Using the records underneath, tally the lines where the word "nombre" appears and please give only the count.
_ _ _ _ _ _ _
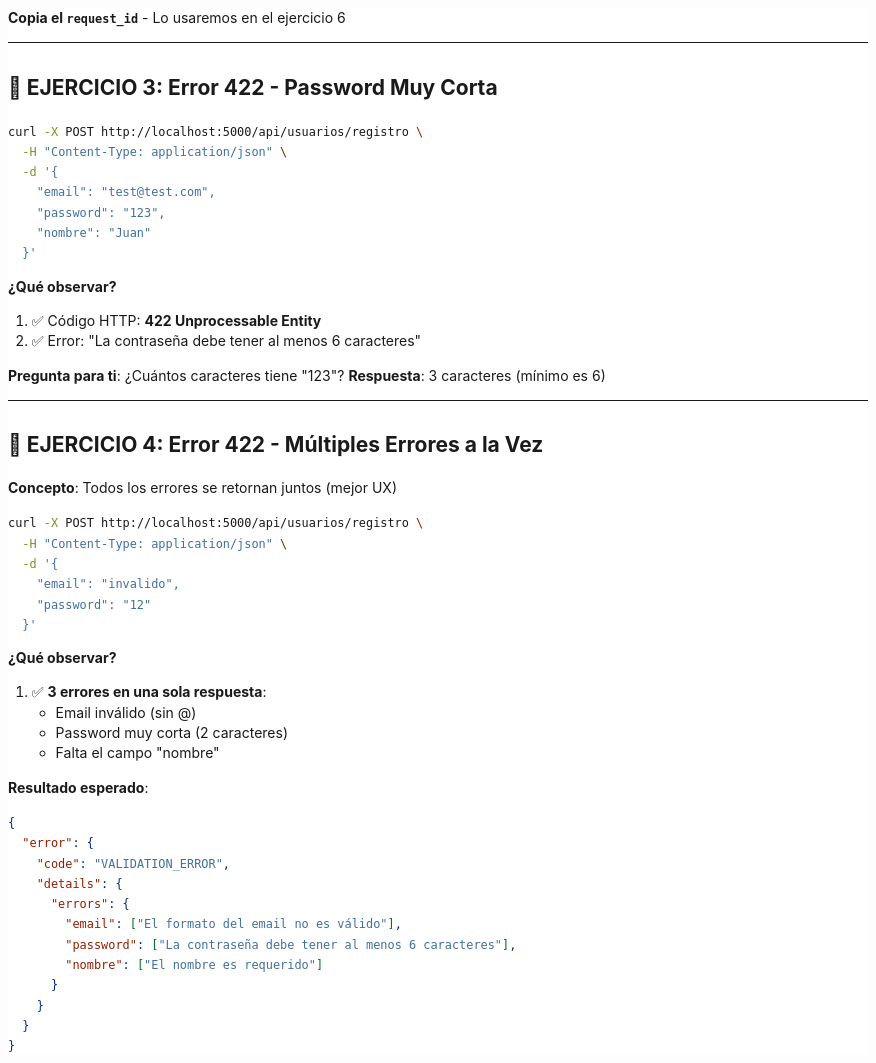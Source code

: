 **Copia el `request_id`** - Lo usaremos en el ejercicio 6

---

## 🧪 EJERCICIO 3: Error 422 - Password Muy Corta

```bash
curl -X POST http://localhost:5000/api/usuarios/registro \
  -H "Content-Type: application/json" \
  -d '{
    "email": "test@test.com",
    "password": "123",
    "nombre": "Juan"
  }'
```

**¿Qué observar?**
1. ✅ Código HTTP: **422 Unprocessable Entity**
2. ✅ Error: "La contraseña debe tener al menos 6 caracteres"

**Pregunta para ti**: ¿Cuántos caracteres tiene "123"?
**Respuesta**: 3 caracteres (mínimo es 6)

---

## 🧪 EJERCICIO 4: Error 422 - Múltiples Errores a la Vez

**Concepto**: Todos los errores se retornan juntos (mejor UX)

```bash
curl -X POST http://localhost:5000/api/usuarios/registro \
  -H "Content-Type: application/json" \
  -d '{
    "email": "invalido",
    "password": "12"
  }'
```

**¿Qué observar?**
1. ✅ **3 errores en una sola respuesta**:
   - Email inválido (sin @)
   - Password muy corta (2 caracteres)
   - Falta el campo "nombre"

**Resultado esperado**:
```json
{
  "error": {
    "code": "VALIDATION_ERROR",
    "details": {
      "errors": {
        "email": ["El formato del email no es válido"],
        "password": ["La contraseña debe tener al menos 6 caracteres"],
        "nombre": ["El nombre es requerido"]
      }
    }
  }
}
```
_ _ _ _ _ _ _
* _Result_
3